Repeat exactly, and only, the lines below starting at the line that contains "claimable rewards" and ending at the line that contains "## Markets Data", inclusive of both.

[Document images with source code]
====

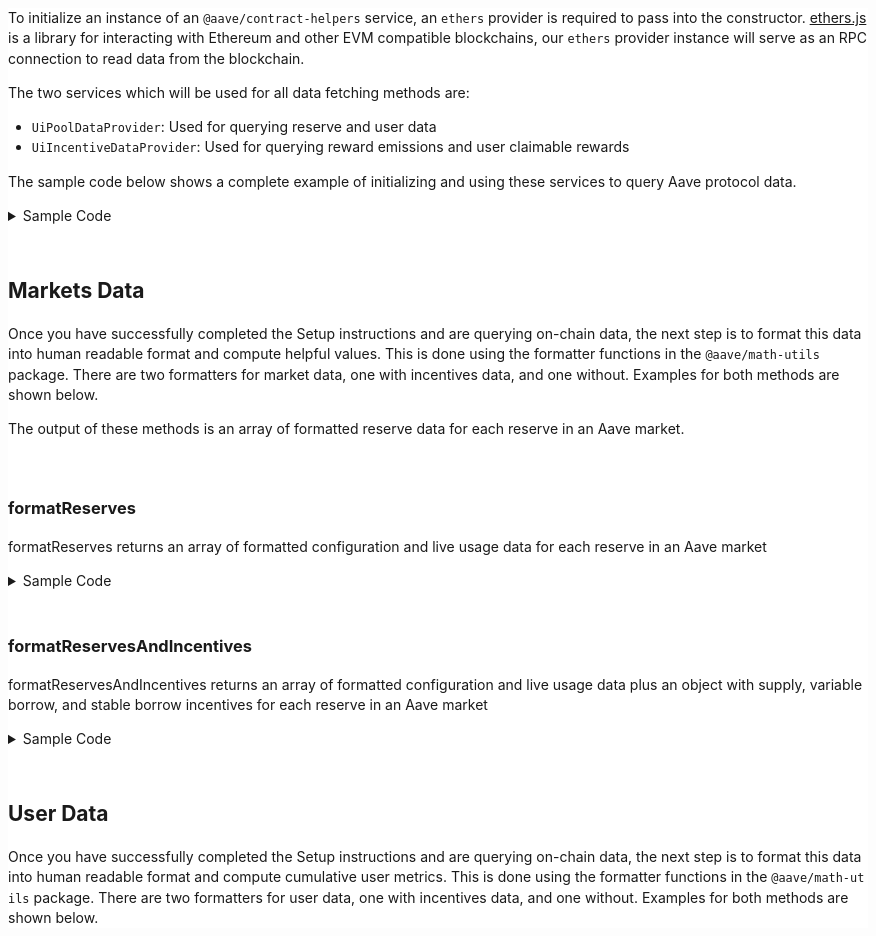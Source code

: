 To initialize an instance of an `@aave/contract-helpers` service, an `ethers`
provider is required to pass into the constructor.
[ethers.js](https://docs.ethers.io/v5/) is a library for interacting with
Ethereum and other EVM compatible blockchains, our `ethers` provider instance
will serve as an RPC connection to read data from the blockchain.

The two services which will be used for all data fetching methods are:

- `UiPoolDataProvider`: Used for querying reserve and user data
- `UiIncentiveDataProvider`: Used for querying reward emissions and user
  claimable rewards

The sample code below shows a complete example of initializing and using these
services to query Aave protocol data.

<details><summary>Sample Code</summary></details>

<br />

## Markets Data

Once you have successfully completed the Setup instructions and are querying
on-chain data, the next step is to format this data into human readable format
and compute helpful values. This is done using the formatter functions in the
`@aave/math-utils` package. There are two formatters for market data, one with
incentives data, and one without. Examples for both methods are shown below.

The output of these methods is an array of formatted reserve data for each
reserve in an Aave market.

<br />

### formatReserves

formatReserves returns an array of formatted configuration and live usage data
for each reserve in an Aave market

<details><summary>Sample Code</summary></details>

<br />

### formatReservesAndIncentives

formatReservesAndIncentives returns an array of formatted configuration and live
usage data plus an object with supply, variable borrow, and stable borrow
incentives for each reserve in an Aave market

<details><summary>Sample Code</summary></details>

<br />

## User Data

Once you have successfully completed the Setup instructions and are querying
on-chain data, the next step is to format this data into human readable format
and compute cumulative user metrics. This is done using the formatter functions
in the `@aave/math-utils` package. There are two formatters for user data, one
with incentives data, and one without. Examples for both methods are shown
below.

====

▶ _REPLY TO THE EXERCISE_
  claimable rewards

The sample code below shows a complete example of initializing and using these
services to query Aave protocol data.

<details><summary>Sample Code</summary></details>

<br />

## Markets Data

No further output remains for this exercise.